_Work required_: Pull every line with "Positive" from the data below and copy it.

-- Records supplied follows --

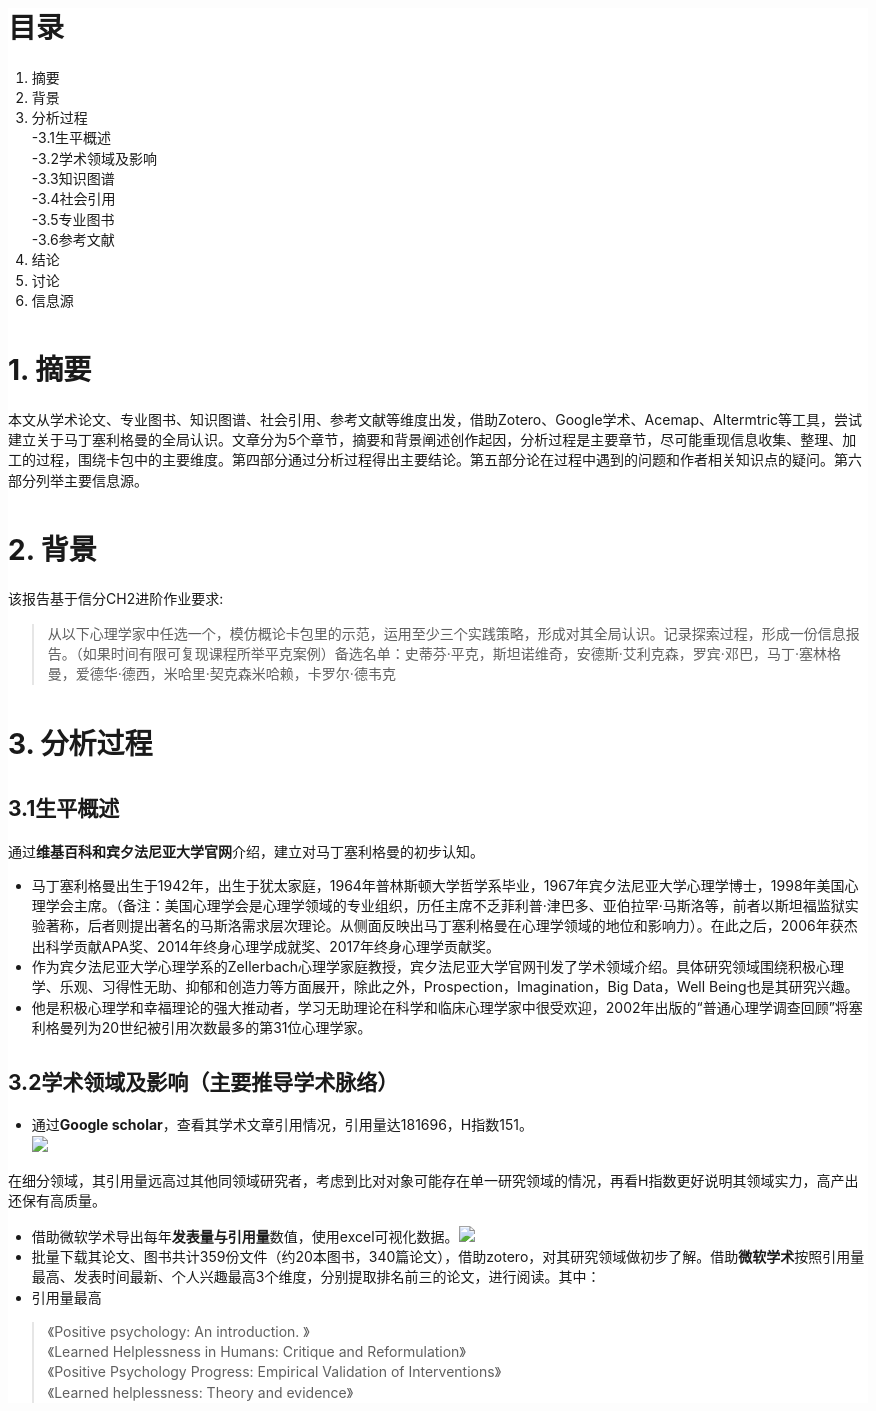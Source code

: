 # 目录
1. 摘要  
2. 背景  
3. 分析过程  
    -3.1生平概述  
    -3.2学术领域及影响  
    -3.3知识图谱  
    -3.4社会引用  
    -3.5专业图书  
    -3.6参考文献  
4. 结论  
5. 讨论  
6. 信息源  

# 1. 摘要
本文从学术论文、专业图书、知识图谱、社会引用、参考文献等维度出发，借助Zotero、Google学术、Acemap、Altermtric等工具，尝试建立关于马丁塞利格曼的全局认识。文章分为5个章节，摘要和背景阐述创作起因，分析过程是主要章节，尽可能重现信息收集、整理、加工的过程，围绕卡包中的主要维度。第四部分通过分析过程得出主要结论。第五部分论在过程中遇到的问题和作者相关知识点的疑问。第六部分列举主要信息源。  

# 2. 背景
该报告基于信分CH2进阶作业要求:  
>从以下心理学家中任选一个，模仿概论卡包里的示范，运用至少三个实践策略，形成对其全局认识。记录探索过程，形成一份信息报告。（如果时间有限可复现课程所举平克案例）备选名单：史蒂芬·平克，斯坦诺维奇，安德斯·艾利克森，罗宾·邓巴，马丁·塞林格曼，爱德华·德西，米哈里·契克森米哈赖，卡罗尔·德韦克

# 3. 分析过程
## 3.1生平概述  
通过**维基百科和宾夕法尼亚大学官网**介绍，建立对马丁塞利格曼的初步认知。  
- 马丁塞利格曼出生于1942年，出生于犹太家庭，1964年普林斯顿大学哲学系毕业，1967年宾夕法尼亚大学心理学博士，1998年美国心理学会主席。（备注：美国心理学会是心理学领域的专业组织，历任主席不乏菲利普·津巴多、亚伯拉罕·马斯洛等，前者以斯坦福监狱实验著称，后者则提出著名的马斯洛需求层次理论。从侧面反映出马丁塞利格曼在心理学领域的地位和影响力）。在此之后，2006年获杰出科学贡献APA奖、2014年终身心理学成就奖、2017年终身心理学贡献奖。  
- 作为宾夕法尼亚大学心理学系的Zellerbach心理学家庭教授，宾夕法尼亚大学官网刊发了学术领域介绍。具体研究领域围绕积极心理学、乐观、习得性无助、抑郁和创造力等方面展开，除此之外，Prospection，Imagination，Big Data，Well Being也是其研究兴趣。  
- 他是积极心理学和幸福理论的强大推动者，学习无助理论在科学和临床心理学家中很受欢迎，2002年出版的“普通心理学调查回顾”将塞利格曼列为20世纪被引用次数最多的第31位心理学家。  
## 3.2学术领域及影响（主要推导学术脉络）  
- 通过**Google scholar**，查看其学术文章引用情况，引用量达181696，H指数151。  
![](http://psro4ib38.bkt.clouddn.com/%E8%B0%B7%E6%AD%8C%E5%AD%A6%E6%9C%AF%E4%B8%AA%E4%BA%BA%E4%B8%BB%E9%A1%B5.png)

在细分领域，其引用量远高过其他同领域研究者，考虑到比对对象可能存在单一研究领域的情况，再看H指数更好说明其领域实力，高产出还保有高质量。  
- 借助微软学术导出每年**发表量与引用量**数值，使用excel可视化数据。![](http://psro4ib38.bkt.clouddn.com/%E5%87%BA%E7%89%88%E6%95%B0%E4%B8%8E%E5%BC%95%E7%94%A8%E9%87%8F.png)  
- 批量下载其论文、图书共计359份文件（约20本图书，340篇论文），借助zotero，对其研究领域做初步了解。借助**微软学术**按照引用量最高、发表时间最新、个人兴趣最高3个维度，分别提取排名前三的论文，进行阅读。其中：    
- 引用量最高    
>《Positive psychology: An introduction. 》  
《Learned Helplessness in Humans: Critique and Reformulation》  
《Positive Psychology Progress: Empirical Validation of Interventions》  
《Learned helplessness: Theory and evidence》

-- Records supplied concluded --

_Answer section_:
>《Positive psychology: An introduction. 》  
《Positive Psychology Progress: Empirical Validation of Interventions》  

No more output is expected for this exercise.